▸ **EXERCISE REQUIREMENTS**:
If a line in the data below contains "Health", copy it.

▸ **Source records**:
╔══

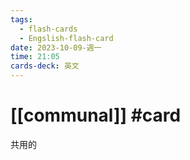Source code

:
 ```yaml
---
tags:
  - flash-cards
  - Engslish-flash-card
date: 2023-10-09-週一
time: 21:05
cards-deck: 英文
---
```


# [[communal]] #card 
共用的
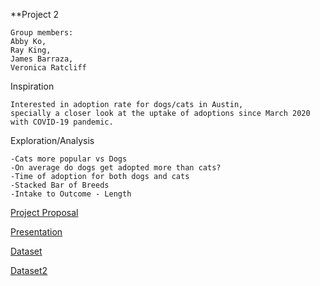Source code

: **Project 2 




```
Group members:
Abby Ko, 
Ray King, 
James Barraza, 
Veronica Ratcliff
```

Inspiration
```
Interested in adoption rate for dogs/cats in Austin, 
specially a closer look at the uptake of adoptions since March 2020 with COVID-19 pandemic. 
```

Exploration/Analysis

```
-Cats more popular vs Dogs
-On average do dogs get adopted more than cats?
-Time of adoption for both dogs and cats
-Stacked Bar of Breeds
-Intake to Outcome - Length

```





[Project Proposal](https://docs.google.com/document/d/1On5PE5M6OqQgPysjQWSGWOvaLvAyWxK5BDPsP05yIoI/edit?ts=5ed705ca)

[Presentation](https://docs.google.com/presentation/d/1N8XwIOSe0C-h4a_PzqiLV4GiLdEeFQ6GgkTqSffc7h8/edit#slide=id.p)

[Dataset](https://data.austintexas.gov/Health-and-Community-Services/Austin-Animal-Center-Outcomes/9t4d-g238/data)

[Dataset2](https://data.austintexas.gov/Health-and-Community-Services/Austin-Animal-Center-Intakes/wter-evkm/data)
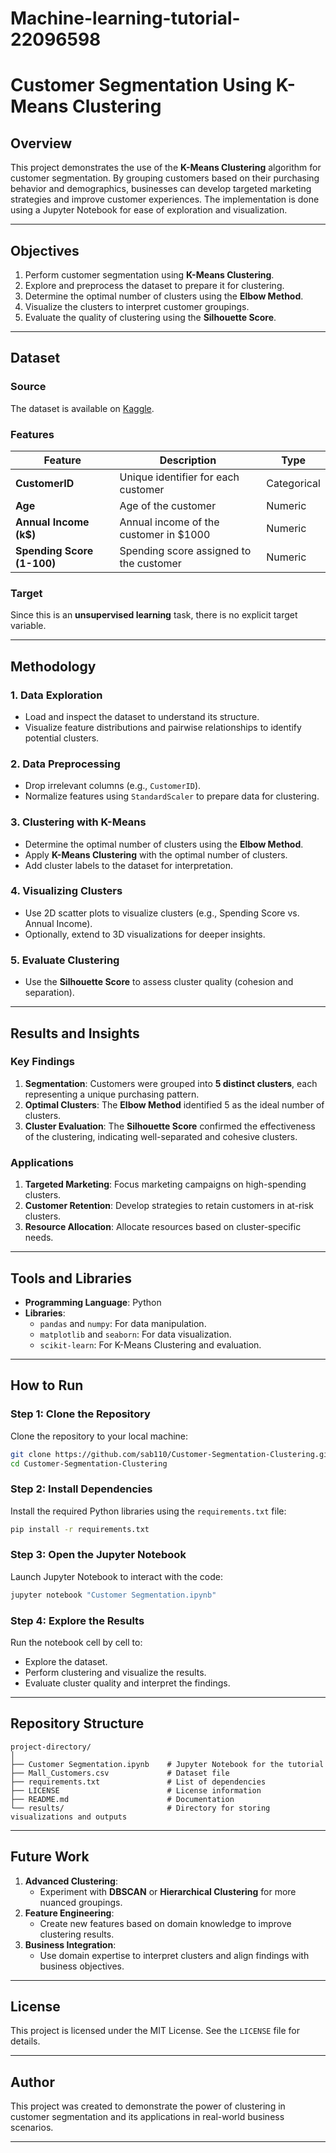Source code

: # Machine-learning-tutorial-22096598
# Customer Segmentation Using K-Means Clustering

## Overview

This project demonstrates the use of the **K-Means Clustering** algorithm for customer segmentation. By grouping customers based on their purchasing behavior and demographics, businesses can develop targeted marketing strategies and improve customer experiences. The implementation is done using a Jupyter Notebook for ease of exploration and visualization.

---

## Objectives

1. Perform customer segmentation using **K-Means Clustering**.
2. Explore and preprocess the dataset to prepare it for clustering.
3. Determine the optimal number of clusters using the **Elbow Method**.
4. Visualize the clusters to interpret customer groupings.
5. Evaluate the quality of clustering using the **Silhouette Score**.

---

## Dataset

### **Source**
The dataset is available on [Kaggle](https://www.kaggle.com/datasets/sonalisingh1411/mallcustomersdataset?resource=download).

### **Features**
| Feature                 | Description                                   | Type        |
|-------------------------|-----------------------------------------------|-------------|
| **CustomerID**          | Unique identifier for each customer           | Categorical |
| **Age**                 | Age of the customer                          | Numeric     |
| **Annual Income (k$)**  | Annual income of the customer in $1000        | Numeric     |
| **Spending Score (1-100)** | Spending score assigned to the customer   | Numeric     |

### **Target**
Since this is an **unsupervised learning** task, there is no explicit target variable.

---

## Methodology

### **1. Data Exploration**
- Load and inspect the dataset to understand its structure.
- Visualize feature distributions and pairwise relationships to identify potential clusters.

### **2. Data Preprocessing**
- Drop irrelevant columns (e.g., `CustomerID`).
- Normalize features using `StandardScaler` to prepare data for clustering.

### **3. Clustering with K-Means**
- Determine the optimal number of clusters using the **Elbow Method**.
- Apply **K-Means Clustering** with the optimal number of clusters.
- Add cluster labels to the dataset for interpretation.

### **4. Visualizing Clusters**
- Use 2D scatter plots to visualize clusters (e.g., Spending Score vs. Annual Income).
- Optionally, extend to 3D visualizations for deeper insights.

### **5. Evaluate Clustering**
- Use the **Silhouette Score** to assess cluster quality (cohesion and separation).

---

## Results and Insights

### **Key Findings**
1. **Segmentation**: Customers were grouped into **5 distinct clusters**, each representing a unique purchasing pattern.
2. **Optimal Clusters**: The **Elbow Method** identified 5 as the ideal number of clusters.
3. **Cluster Evaluation**: The **Silhouette Score** confirmed the effectiveness of the clustering, indicating well-separated and cohesive clusters.

### **Applications**
1. **Targeted Marketing**: Focus marketing campaigns on high-spending clusters.
2. **Customer Retention**: Develop strategies to retain customers in at-risk clusters.
3. **Resource Allocation**: Allocate resources based on cluster-specific needs.

---

## Tools and Libraries

- **Programming Language**: Python
- **Libraries**:
  - `pandas` and `numpy`: For data manipulation.
  - `matplotlib` and `seaborn`: For data visualization.
  - `scikit-learn`: For K-Means Clustering and evaluation.

---

## How to Run

### Step 1: Clone the Repository
Clone the repository to your local machine:
```bash
git clone https://github.com/sab110/Customer-Segmentation-Clustering.git
cd Customer-Segmentation-Clustering

```

### Step 2: Install Dependencies
Install the required Python libraries using the `requirements.txt` file:
```bash
pip install -r requirements.txt
```

### Step 3: Open the Jupyter Notebook
Launch Jupyter Notebook to interact with the code:
```bash
jupyter notebook "Customer Segmentation.ipynb"
```

### Step 4: Explore the Results
Run the notebook cell by cell to:
- Explore the dataset.
- Perform clustering and visualize the results.
- Evaluate cluster quality and interpret the findings.

---

## Repository Structure

```
project-directory/
│
├── Customer Segmentation.ipynb    # Jupyter Notebook for the tutorial
├── Mall_Customers.csv             # Dataset file
├── requirements.txt               # List of dependencies
├── LICENSE                        # License information
├── README.md                      # Documentation
└── results/                       # Directory for storing visualizations and outputs
```

---

## Future Work

1. **Advanced Clustering**:
   - Experiment with **DBSCAN** or **Hierarchical Clustering** for more nuanced groupings.
2. **Feature Engineering**:
   - Create new features based on domain knowledge to improve clustering results.
3. **Business Integration**:
   - Use domain expertise to interpret clusters and align findings with business objectives.

---

## License

This project is licensed under the MIT License. See the `LICENSE` file for details.

---

## Author

This project was created to demonstrate the power of clustering in customer segmentation and its applications in real-world business scenarios.

---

╚══

▸ **SOLUTION**:
[Dataset](https://data.austintexas.gov/Health-and-Community-Services/Austin-Animal-Center-Outcomes/9t4d-g238/data)
[Dataset2](https://data.austintexas.gov/Health-and-Community-Services/Austin-Animal-Center-Intakes/wter-evkm/data)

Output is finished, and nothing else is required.